One reads about the organizational skills of Rube Walker and how he took care of the his players. One learns of the promotional skills and business acumen of people like Abe Saperstein and Eddie Gottleib. The most interesting aspect of this history, however, is learning about the colorful personalities in Black Baseball. For example, one learns how Satchel Paige refused to be exploited and was not afraid of changing teams when he felt slighted.
Satchel Paige did not develop a curve ball until he was in his 40s! His fastball had that nasty habit of fooling batters because it hopped as it crossed the plate. He was a master showman and entertained every time he pitched.
One learns some great legends about the history of baseball. For example, one learns that before there was a color barrier Black players had to worry about getting spiked by opposing players. Wooden shin-guards were developed for the second baseman because he had to expect instead of a head first slide, a spikes high slide. One learns that the prejudiced player would sharpen his spikes and split the shin-guards!
Josh Gibson, the Babe Ruth of the Negro leagues was so legendary that they tell the story that he hit a home run ball that did not come down in Pittsburgh but was called an out the next day in Philadelphia when the ball landed in the outfielders glove! The pitching great Walter Johnson testified to the talent of Gibson by calling him a $200,000 ball player because that is what any team would pay for his contract were it not for the fact that he was "colored".

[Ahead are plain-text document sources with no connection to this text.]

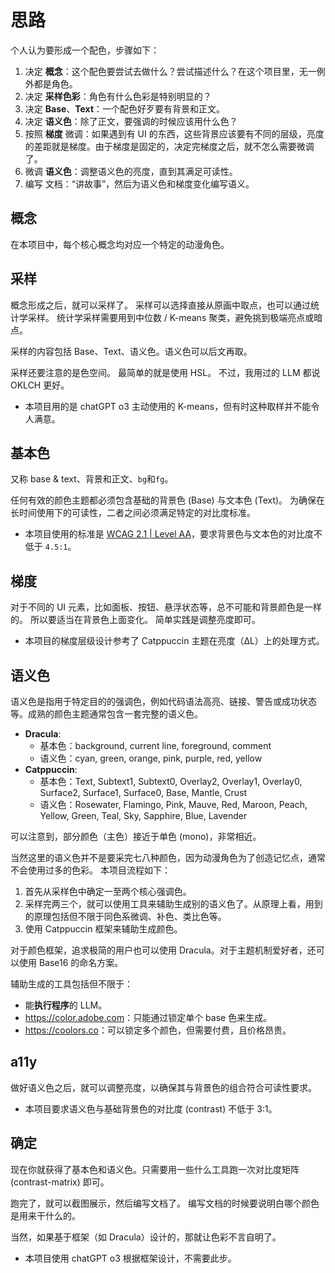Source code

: # 思路

个人认为要形成一个配色，步骤如下：

1. 决定 **概念**：这个配色要尝试去做什么？尝试描述什么？在这个项目里，无一例外都是角色。
1. 决定 **采样色彩**：角色有什么色彩是特别明显的？
2. 决定 **Base**、**Text**：一个配色好歹要有背景和正文。
3. 决定 **语义色**：除了正文，要强调的时候应该用什么色？
4. 按照 **梯度** 微调：如果遇到有 UI 的东西，这些背景应该要有不同的层级，亮度的差距就是梯度。由于梯度是固定的，决定完梯度之后，就不怎么需要微调了。
5. 微调 **语义色**：调整语义色的亮度，直到其满足可读性。
6. 编写 文档：“讲故事”，然后为语义色和梯度变化编写语义。

## 概念

在本项目中，每个核心概念均对应一个特定的动漫角色。

## 采样

概念形成之后，就可以采样了。
采样可以选择直接从原画中取点，也可以通过统计学采样。
统计学采样需要用到中位数 / K-means 聚类，避免挑到极端亮点或暗点。

采样的内容包括 Base、Text、语义色。语义色可以后文再取。

采样还要注意的是色空间。
最简单的就是使用 HSL。
不过，我用过的 LLM 都说 OKLCH 更好。

- 本项目用的是 chatGPT o3 主动使用的 K-means，但有时这种取样并不能令人满意。

## 基本色

又称 base & text、背景和正文、`bg`和`fg`。

任何有效的颜色主题都必须包含基础的背景色 (Base) 与文本色 (Text)。
为确保在长时间使用下的可读性，二者之间必须满足特定的对比度标准。

- 本项目使用的标准是 [WCAG 2.1 | Level AA](https://www.w3.org/TR/WCAG21/#contrast-minimum)，要求背景色与文本色的对比度不低于 `4.5:1`。

## 梯度

对于不同的 UI 元素，比如面板、按钮、悬浮状态等，总不可能和背景颜色是一样的。
所以要适当在背景色上面变化。
简单实践是调整亮度即可。

- 本项目的梯度层级设计参考了 Catppuccin 主题在亮度（ΔL）上的处理方式。

## 语义色

语义色是指用于特定目的的强调色，例如代码语法高亮、链接、警告或成功状态等。成熟的颜色主题通常包含一套完整的语义色。

- **Dracula**:
  - 基本色：background, current line, foreground, comment
  - 语义色：cyan, green, orange, pink, purple, red, yellow
- **Catppuccin**:
  - 基本色：Text, Subtext1, Subtext0, Overlay2, Overlay1, Overlay0, Surface2, Surface1, Surface0, Base, Mantle, Crust
  - 语义色：Rosewater, Flamingo, Pink, Mauve, Red, Maroon, Peach, Yellow, Green, Teal, Sky, Sapphire, Blue, Lavender

可以注意到，部分颜色（主色）接近于单色 (mono)，非常相近。

当然这里的语义色并不是要采完七八种颜色，因为动漫角色为了创造记忆点，通常不会使用过多的色彩。
本项目流程如下：

1. 首先从采样色中确定一至两个核心强调色。
1. 采样完两三个，就可以使用工具来辅助生成别的语义色了。从原理上看，用到的原理包括但不限于同色系微调、补色、类比色等。
1. 使用 Catppuccin 框架来辅助生成颜色。

对于颜色框架，追求极简的用户也可以使用 Dracula。对于主题机制爱好者，还可以使用 Base16 的命名方案。

辅助生成的工具包括但不限于：

- 能**执行程序**的 LLM。
- <https://color.adobe.com>：只能通过锁定单个 base 色来生成。
- <https://coolors.co>：可以锁定多个颜色，但需要付费，且价格昂贵。

## a11y

做好语义色之后，就可以调整亮度，以确保其与背景色的组合符合可读性要求。

- 本项目要求语义色与基础背景色的对比度 (contrast) 不低于 3:1。

## 确定

现在你就获得了基本色和语义色。只需要用一些什么工具跑一次对比度矩阵 (contrast-matrix) 即可。

跑完了，就可以截图展示，然后编写文档了。
编写文档的时候要说明白哪个颜色是用来干什么的。

当然，如果基于框架（如 Dracula）设计的，那就让色彩不言自明了。

- 本项目使用 chatGPT o3 根据框架设计，不需要此步。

Cool Papa Bell could be on third base before the catcher figured he was stealing second!
Not every black player was a major leaguer, however, so many players made there way to Major League Baseball: Jackie Robinson, Roy Campanella, Larry Doby. Even Willie Mays got his start in the Negro Leagues. Professional black baseball was so unnecessary and only highlighted this country's bigotry. The book points out for example, that the baseball leagues in Mexico lacked any prejudice because there was accepted diversity.
This book is a worthwhile read in the history of American sports.